# ASSIGNMENT
Although the entries hold pictures, only their words are printed back, exactly as given.
STORED DATA section start
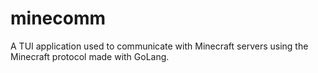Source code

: # minecomm
A TUI application used to communicate with Minecraft servers using the Minecraft protocol made with GoLang.

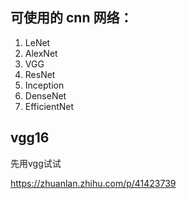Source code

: ## 可使用的 cnn 网络：

1. LeNet
2. AlexNet
3. VGG
4. ResNet
5. Inception
6. DenseNet
7. EfficientNet

## vgg16

先用vgg试试

https://zhuanlan.zhihu.com/p/41423739

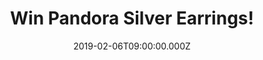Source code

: ---
campaign-uuid: "c-70213076-365a-47ca-8ef3-31d59f81eb2e"
type: "Competition"
category: "Gifts"
date: "2019-02-06T09:00:00.000Z"
end-date: "2019-04-06T23:59:00.000Z"
disable-form: false
is_promoted: true
has_entry_page: true
title: "Win Pandora Silver Earrings!"
competition-description: "<p>We are giving away a beautiful pair of earrings from\
  \ Pandora, a distinctive brand with distinctive products that in just a few years\
  \ has made the exceptional journey from a local Danish jeweller to a world-leading\
  \ international jewellery company, with sales in more than 100 countries.</p>\r\n\
  <p>Embrace yourself with Pandora. Click below for a chance to win.</p>"
hero-header: "Win Pandora Silver Earrings!"
terms-confirmation: "N/A"
banner-img: "https://assets.expresslyapp.com/asset-6cda8bff-6232-4d29-9d7b-d6c3134ffa9f.jpg"
logo-left-href: "http://club.expressly.io"
logo-left-image: "https://assets.expresslyapp.com/asset-bf61fbf2-c9e5-4ad6-9a2e-7285fd584778.jpg"
logo-left-title: "Expressly Club"
bg-image-hero: "https://assets.expresslyapp.com/asset-2066c41a-66c8-42a0-90dc-ce2e8c91d0cb.jpg"
bg-image-first: "https://assets.expresslyapp.com/asset-1a046798-f8b5-4e0b-8773-9ece4a1bbd43.jpg"
section1-content: "<p>Pandora operates and manages a vertically integrated business\
  \ model from in-house design and manufacturing to global marketing and direct distribution\
  \ in most markets. The products are sold in more than\_100 countries on six continents\
  \ through more than 7,700 points of sale, including more than 2,600 concept stores.</p>\r\
  \n<p>Charms, bracelets, earrings, rings, necklaces… and many more beautiful pieces\
  \ in their entire collection. We are giving away a pair of beautiful Pandora Silver\
  \ Earrings for you. Enter the form below for a chance to win and get ready to stand\
  \ out anywhere you go.</p>"
entry-title: "Win Pandora Silver Earrings!"
entry-content: "Enter the draw to win Pandora Silver Earrings by completing the form\
  \ below before 23:59 on 6th April 2019."
has-winner: false
prize-description: "Pandora Silver Earrings."
special-conditions: "Multiple entries are allowed up to one every day"
country-restrictions:
- "GB"
---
STORED DATA section end
# WRITTEN RESPONSE
Source code

: # minecomm
A TUI application used to communicate with Minecraft servers using the Minecraft protocol made with GoLang.

Source code

: ## 可使用的 cnn 网络：

1. LeNet
2. AlexNet
3. VGG
4. ResNet
5. Inception
6. DenseNet
7. EfficientNet

## vgg16

先用vgg试试

https://zhuanlan.zhihu.com/p/41423739

Source code

: ---
campaign-uuid: "c-70213076-365a-47ca-8ef3-31d59f81eb2e"
type: "Competition"
category: "Gifts"
date: "2019-02-06T09:00:00.000Z"
end-date: "2019-04-06T23:59:00.000Z"
disable-form: false
is_promoted: true
has_entry_page: true
title: "Win Pandora Silver Earrings!"
competition-description: "<p>We are giving away a beautiful pair of earrings from\
  \ Pandora, a distinctive brand with distinctive products that in just a few years\
  \ has made the exceptional journey from a local Danish jeweller to a world-leading\
  \ international jewellery company, with sales in more than 100 countries.</p>\r\n\
  <p>Embrace yourself with Pandora. Click below for a chance to win.</p>"
hero-header: "Win Pandora Silver Earrings!"
terms-confirmation: "N/A"
banner-img: "https://assets.expresslyapp.com/asset-6cda8bff-6232-4d29-9d7b-d6c3134ffa9f.jpg"
logo-left-href: "http://club.expressly.io"
logo-left-image: "https://assets.expresslyapp.com/asset-bf61fbf2-c9e5-4ad6-9a2e-7285fd584778.jpg"
logo-left-title: "Expressly Club"
bg-image-hero: "https://assets.expresslyapp.com/asset-2066c41a-66c8-42a0-90dc-ce2e8c91d0cb.jpg"
bg-image-first: "https://assets.expresslyapp.com/asset-1a046798-f8b5-4e0b-8773-9ece4a1bbd43.jpg"
section1-content: "<p>Pandora operates and manages a vertically integrated business\
  \ model from in-house design and manufacturing to global marketing and direct distribution\
  \ in most markets. The products are sold in more than\_100 countries on six continents\
  \ through more than 7,700 points of sale, including more than 2,600 concept stores.</p>\r\
  \n<p>Charms, bracelets, earrings, rings, necklaces… and many more beautiful pieces\
  \ in their entire collection. We are giving away a pair of beautiful Pandora Silver\
  \ Earrings for you. Enter the form below for a chance to win and get ready to stand\
  \ out anywhere you go.</p>"
entry-title: "Win Pandora Silver Earrings!"
entry-content: "Enter the draw to win Pandora Silver Earrings by completing the form\
  \ below before 23:59 on 6th April 2019."
has-winner: false
prize-description: "Pandora Silver Earrings."
special-conditions: "Multiple entries are allowed up to one every day"
country-restrictions:
- "GB"
---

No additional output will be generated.